The Financial Planning Association announced yesterday that it has filed a petition in the U.S. Court of Appeals for the District of Columbia Circuit, seeking review of the SEC’s decision earlier this month to extend the “Merrill Lynch” exemption, which allows registered reps to call themselves financial advisors. The FPA hopes to have the rule withdrawn.

“FPA believes that the rule is contrary to law and encourages broker-dealers to engage in self-dealing with their clients without disclosing their conflicts of interest,” said James Barnash, president of the FPA.

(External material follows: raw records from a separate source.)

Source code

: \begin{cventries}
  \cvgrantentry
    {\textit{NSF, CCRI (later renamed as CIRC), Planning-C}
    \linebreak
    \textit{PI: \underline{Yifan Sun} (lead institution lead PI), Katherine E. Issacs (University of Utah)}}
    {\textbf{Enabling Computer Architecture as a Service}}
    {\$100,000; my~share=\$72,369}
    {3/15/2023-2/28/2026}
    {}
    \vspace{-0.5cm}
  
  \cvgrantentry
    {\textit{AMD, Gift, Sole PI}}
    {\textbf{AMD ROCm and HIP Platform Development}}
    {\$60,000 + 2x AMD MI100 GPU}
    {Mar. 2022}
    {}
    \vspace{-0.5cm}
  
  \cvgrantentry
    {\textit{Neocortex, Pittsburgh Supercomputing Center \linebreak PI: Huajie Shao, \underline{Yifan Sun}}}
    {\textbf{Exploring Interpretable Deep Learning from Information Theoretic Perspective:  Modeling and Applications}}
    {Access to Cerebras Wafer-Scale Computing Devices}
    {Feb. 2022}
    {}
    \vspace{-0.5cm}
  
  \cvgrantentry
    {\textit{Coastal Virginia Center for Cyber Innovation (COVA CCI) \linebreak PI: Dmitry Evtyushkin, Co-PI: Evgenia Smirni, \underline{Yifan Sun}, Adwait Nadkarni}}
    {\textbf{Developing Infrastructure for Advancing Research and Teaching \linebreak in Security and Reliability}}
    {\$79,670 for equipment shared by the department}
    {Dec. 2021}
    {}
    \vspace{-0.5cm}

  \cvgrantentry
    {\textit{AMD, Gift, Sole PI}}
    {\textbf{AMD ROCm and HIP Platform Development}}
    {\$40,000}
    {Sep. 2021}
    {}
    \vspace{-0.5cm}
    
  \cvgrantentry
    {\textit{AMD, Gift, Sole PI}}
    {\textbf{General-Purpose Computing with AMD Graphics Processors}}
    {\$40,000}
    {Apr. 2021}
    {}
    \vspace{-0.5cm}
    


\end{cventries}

The rule, which says registered reps can call themselves financial advisors, as long as they adhere to a trio of rules (see http://registeredrep.com/news/sec-brokerdealer-ruling/), has been the subject of bitter dispute that pits financial planners and registered investment advisors against retail brokers. The SEC adopted the rule as a temporary measure when industry representatives requested the exemption in 1999. Under SEC rules, registered reps are only supposed to offer advice that is incidental to the sale of securities; registered investment advisors, who do not sell securities, can be paid for advice. The Commission has struggled with the exemption since 1999, adopting another temporary rule in December to study the issues. Even when the final version was approved earlier this month, the SEC published a directive from Chairman Donaldson calling for further study.

The FPA, which represents RIAs and argued against extending the exemption, says that modifications by the SEC—including requiring additional disclosure conflicts of interest by reps—are not enough. The FPA is hoping to have the current petition combined with its original suit to end the exemption, which was filed last July. “If you read the statements by proponents of the rule, they argue that suitability is a good enough standard, and at times they may even be held to a fiduciary standard. That is not good enough,” says Barnash.

The FPAs ultimate goal? “We’d like to have the rule withdrawn completely,” says Barnash. He also says he would like to see a wider discussion with all interested parties about the industry’s current system of rules and regulations, which he terms “antiquated.”